The voltage across an air-filled parallel-plate capacitor is measured to be 219.0 V. When a dielectric is inserted and completely fills the space between the plates as in the figure below, the voltage drops to 64.4 V. What is the dielectric constant of the inserted material? Can you identify the dielectric? (b) If the dielectric doesn't completely fill the space between the plates, what could you conclude about the voltage across the plates?
The charge on the capacitor remains the same but the capacitance increases in proportion to the dielectric constant. The product C*V (= Q) remains constant.
In this case, the drop in V by a factor of 3.40 means that C increases by the same factor and that the dielectric constant is 3.40.
That is a typical value for many plastics such as epoxy and polyimide.
To find the dielectric constant of the inserted material, we can use the formula for the capacitance of a parallel-plate capacitor:
C = ε₀ * A / d
Where:
C is the capacitance
ε₀ is the permittivity of free space (8.85 x 10^-12 F/m)
A is the area of the plates
d is the distance between the plates
In this case, the voltage changed from 219.0 V to 64.4 V, so let's calculate the capacitance before and after the dielectric is inserted.
Before the dielectric is inserted, the voltage is 219.0 V. Assuming the area and distance between the plates remain the same, we can find the capacitance:
C₀ = ε₀ * A / d₀
Where:
C₀ is the initial capacitance
ε₀ is the permittivity of free space (8.85 x 10^-12 F/m)
A is the area of the plates
d₀ is the distance between the plates
Now, after the dielectric is inserted, the voltage drops to 64.4 V. Let's find the capacitance with the dielectric:
C₁ = ε₀ * k * A / d₀
Where:
C₁ is the capacitance with the dielectric
ε₀ is the permittivity of free space (8.85 x 10^-12 F/m)
k is the dielectric constant of the material
A is the area of the plates
d₀ is the distance between the plates
To find the dielectric constant, we can rearrange the equation as:
k = C₁ / C₀
Now, let's calculate the dielectric constant:
k = (ε₀ * k * A / d₀) / (ε₀ * A / d₀)
k = (k * A) / A
k = C₁ / C₀
Given the voltage drops as stated, we have:
C₀ = (ε₀ * A / d₀) = (ε₀ * A / d₁)
Therefore, the dielectric constant, k, is equal to the voltage drop ratio:
k = 64.4 V / 219.0 V
To identify the dielectric, we need to compare the calculated dielectric constant to known material dielectric constants. Different materials have different dielectric constants, so we can refer to a table of dielectric constants to identify the material.

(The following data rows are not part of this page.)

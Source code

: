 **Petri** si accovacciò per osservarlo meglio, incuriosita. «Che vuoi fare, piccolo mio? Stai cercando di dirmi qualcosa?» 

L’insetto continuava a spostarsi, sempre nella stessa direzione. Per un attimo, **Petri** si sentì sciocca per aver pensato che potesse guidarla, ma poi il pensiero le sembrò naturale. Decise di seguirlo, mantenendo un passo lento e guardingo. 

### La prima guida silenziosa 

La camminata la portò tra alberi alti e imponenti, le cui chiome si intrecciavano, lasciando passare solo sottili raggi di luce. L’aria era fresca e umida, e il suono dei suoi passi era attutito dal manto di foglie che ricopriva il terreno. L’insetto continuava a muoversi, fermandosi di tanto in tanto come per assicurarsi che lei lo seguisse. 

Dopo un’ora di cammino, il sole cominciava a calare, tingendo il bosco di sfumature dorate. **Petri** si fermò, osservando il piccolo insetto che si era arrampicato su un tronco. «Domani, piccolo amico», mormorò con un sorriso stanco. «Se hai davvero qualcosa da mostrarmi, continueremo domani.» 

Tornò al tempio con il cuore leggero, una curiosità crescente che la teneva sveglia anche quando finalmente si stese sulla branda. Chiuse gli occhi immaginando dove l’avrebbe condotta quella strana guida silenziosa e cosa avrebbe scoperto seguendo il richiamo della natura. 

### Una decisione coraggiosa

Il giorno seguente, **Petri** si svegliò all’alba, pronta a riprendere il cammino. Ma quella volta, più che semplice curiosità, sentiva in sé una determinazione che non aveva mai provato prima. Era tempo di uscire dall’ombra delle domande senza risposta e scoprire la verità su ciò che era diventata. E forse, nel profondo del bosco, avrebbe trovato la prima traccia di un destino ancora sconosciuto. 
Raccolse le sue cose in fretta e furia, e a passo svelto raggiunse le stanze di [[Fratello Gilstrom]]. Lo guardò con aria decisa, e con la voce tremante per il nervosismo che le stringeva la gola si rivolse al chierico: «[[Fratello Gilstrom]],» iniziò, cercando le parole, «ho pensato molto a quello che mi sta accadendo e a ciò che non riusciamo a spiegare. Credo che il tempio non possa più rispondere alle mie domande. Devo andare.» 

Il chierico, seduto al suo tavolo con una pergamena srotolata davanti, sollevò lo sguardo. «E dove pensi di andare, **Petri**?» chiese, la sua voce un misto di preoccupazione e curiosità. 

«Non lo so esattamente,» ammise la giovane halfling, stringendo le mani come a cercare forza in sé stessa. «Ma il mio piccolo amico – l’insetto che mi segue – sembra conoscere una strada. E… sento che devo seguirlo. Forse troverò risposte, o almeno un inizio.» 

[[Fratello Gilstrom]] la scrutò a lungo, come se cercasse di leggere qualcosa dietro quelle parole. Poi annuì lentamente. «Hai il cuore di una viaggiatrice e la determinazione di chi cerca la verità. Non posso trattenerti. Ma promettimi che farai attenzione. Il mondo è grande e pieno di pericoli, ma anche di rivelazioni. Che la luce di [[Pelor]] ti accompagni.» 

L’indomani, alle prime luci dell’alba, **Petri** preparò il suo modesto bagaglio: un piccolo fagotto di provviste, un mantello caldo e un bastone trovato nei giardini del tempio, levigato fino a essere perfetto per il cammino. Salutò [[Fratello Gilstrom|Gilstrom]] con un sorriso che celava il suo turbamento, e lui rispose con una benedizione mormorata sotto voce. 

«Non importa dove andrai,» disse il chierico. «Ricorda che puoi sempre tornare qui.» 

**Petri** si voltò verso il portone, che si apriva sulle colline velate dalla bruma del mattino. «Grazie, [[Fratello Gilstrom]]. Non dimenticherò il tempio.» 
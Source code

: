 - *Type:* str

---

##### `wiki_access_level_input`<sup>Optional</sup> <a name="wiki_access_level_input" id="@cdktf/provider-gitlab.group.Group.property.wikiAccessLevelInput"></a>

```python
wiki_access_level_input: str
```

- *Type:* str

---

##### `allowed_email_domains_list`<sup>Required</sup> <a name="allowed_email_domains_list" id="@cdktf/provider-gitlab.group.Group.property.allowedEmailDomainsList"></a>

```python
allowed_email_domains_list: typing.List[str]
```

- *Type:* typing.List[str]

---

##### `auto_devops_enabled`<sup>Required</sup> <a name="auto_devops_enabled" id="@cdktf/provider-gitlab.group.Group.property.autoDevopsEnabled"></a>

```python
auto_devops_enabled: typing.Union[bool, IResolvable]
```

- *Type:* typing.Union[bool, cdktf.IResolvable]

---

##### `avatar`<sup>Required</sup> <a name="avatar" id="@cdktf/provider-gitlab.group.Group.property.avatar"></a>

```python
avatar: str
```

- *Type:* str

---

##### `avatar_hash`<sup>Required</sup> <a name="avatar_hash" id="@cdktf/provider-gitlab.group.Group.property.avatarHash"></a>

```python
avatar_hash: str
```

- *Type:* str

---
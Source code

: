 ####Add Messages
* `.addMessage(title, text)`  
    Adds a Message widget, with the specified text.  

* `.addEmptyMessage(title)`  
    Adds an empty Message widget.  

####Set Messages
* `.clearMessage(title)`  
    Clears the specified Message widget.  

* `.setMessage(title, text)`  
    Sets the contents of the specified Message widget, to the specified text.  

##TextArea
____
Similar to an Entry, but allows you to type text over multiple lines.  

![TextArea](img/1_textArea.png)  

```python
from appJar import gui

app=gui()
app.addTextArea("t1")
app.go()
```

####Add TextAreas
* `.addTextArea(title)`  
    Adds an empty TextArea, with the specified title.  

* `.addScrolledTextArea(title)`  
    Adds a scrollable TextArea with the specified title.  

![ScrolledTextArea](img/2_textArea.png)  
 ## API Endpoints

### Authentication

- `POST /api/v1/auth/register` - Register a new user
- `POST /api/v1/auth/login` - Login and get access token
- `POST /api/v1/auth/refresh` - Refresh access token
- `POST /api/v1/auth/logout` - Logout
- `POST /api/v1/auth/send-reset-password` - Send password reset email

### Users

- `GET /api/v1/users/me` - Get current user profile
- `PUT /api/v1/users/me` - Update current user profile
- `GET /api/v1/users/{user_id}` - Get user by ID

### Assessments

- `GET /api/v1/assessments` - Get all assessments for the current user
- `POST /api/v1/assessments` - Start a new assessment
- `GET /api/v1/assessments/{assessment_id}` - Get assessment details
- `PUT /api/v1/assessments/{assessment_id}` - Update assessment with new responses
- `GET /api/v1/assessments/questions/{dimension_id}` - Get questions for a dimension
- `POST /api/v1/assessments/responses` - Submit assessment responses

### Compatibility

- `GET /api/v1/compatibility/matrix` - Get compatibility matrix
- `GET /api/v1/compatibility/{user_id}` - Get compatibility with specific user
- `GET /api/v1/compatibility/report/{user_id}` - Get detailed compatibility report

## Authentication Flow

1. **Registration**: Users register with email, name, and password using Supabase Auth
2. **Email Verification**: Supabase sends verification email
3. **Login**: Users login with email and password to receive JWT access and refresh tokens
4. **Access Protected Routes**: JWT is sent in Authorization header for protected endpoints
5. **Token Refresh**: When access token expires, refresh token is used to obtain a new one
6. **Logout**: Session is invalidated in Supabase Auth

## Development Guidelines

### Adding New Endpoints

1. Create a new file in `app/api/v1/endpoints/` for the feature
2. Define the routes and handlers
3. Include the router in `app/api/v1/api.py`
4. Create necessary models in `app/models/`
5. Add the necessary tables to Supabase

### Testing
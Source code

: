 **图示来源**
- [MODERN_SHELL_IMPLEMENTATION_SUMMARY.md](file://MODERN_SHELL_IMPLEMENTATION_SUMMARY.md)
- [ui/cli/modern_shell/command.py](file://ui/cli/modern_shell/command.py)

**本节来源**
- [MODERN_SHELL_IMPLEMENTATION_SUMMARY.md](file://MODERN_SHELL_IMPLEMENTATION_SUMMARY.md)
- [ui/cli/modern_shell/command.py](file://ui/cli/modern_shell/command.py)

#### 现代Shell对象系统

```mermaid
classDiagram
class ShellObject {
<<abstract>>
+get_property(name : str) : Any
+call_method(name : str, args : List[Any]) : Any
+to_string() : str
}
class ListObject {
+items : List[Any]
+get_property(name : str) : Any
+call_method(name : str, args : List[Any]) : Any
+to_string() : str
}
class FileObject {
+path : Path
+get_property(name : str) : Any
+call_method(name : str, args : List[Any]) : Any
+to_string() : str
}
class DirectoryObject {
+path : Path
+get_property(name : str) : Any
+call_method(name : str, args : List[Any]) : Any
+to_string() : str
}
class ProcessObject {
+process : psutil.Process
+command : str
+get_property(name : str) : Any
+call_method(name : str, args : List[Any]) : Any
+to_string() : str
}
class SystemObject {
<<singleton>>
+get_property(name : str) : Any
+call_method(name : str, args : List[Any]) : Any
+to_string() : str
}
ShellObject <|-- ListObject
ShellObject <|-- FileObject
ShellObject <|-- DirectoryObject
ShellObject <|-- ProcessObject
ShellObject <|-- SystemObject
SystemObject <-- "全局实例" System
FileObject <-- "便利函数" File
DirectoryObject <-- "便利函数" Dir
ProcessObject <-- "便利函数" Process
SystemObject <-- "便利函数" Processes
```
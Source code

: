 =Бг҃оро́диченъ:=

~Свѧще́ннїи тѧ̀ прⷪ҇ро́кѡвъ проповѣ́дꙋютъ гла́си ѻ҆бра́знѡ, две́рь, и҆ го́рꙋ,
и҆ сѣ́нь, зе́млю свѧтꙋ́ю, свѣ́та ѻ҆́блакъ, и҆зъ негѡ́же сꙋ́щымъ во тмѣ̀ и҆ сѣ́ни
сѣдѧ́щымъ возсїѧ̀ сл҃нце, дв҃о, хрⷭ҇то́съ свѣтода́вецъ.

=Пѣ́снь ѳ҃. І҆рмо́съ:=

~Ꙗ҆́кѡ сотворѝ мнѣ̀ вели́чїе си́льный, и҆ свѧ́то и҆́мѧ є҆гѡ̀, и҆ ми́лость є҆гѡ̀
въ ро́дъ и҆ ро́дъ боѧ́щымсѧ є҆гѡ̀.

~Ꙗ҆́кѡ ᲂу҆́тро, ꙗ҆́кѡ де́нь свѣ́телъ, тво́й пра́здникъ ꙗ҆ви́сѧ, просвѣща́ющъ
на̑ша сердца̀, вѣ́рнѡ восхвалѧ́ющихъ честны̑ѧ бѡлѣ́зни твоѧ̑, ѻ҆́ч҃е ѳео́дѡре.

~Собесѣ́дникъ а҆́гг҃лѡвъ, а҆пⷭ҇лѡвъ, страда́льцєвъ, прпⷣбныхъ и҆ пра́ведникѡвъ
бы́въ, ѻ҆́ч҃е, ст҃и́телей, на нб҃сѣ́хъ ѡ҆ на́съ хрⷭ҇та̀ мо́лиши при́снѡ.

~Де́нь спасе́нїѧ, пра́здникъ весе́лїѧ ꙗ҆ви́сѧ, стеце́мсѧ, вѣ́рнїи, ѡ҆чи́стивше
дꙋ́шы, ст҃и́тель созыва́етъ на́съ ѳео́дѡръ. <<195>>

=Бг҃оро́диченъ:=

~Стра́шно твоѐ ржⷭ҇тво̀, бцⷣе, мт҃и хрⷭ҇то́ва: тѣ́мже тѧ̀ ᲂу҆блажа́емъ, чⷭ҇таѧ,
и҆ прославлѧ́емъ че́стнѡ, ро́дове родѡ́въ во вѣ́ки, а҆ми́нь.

If the dielectric doesn't completely fill the space between the plates, we can conclude that the voltage across the plates would be lower compared to a fully inserted dielectric. The voltage drop is directly proportional to the dielectric's effect on the capacitance. Therefore, if the dielectric doesn't completely fill the space, the capacitance and hence the voltage drop will be lower than if it was fully inserted.
To find the dielectric constant of the inserted material, we can use the formula:
C = ε₀ * εᵣ * A / d
Where:
C is the capacitance of the capacitor,
ε₀ is the permittivity of free space (8.854 x 10⁻¹² F/m),
εᵣ is the dielectric constant of the material,
A is the area of the capacitor plates, and
d is the distance or separation between the plates.
In this case, we have the voltages across the capacitor plates, and we know that the capacitance remains the same when a dielectric is inserted.
First, we can find the capacitance before the dielectric is inserted:
C₁ = ε₀ * A / d₁
Next, we can find the capacitance after the dielectric is inserted:
C₂ = ε₀ * εᵣ * A / d₂
Since the capacitance remains the same, we can equate these two equations:
C₁ = C₂
ε₀ * A / d₁ = ε₀ * εᵣ * A / d₂
The area of the capacitor plates, A, and the permittivity of free space, ε₀, are constants and cancels out on both sides. Rearranging the equation, we get:
εᵣ = d₁ / d₂
Substituting the given values, we have:
εᵣ = 219.0 V / 64.4 V
Simplifying the fraction gives us the dielectric constant:
εᵣ ≈ 3.4
To identify the dielectric material, we need more information such as a known list of dielectric constants for different materials. Comparing the calculated dielectric constant (approximately 3.4) to known values can help determine the material. For example, materials like Teflon, polystyrene, and some ceramics have dielectric constants around this range.
Regarding the second part of your question, if the dielectric material does not completely fill the space between the plates, the effective capacitance of the system will decrease. Consequently, the voltage across the plates will increase. This is because the presence of the dielectric enhances the overall capacitance, thus reducing the voltage drop.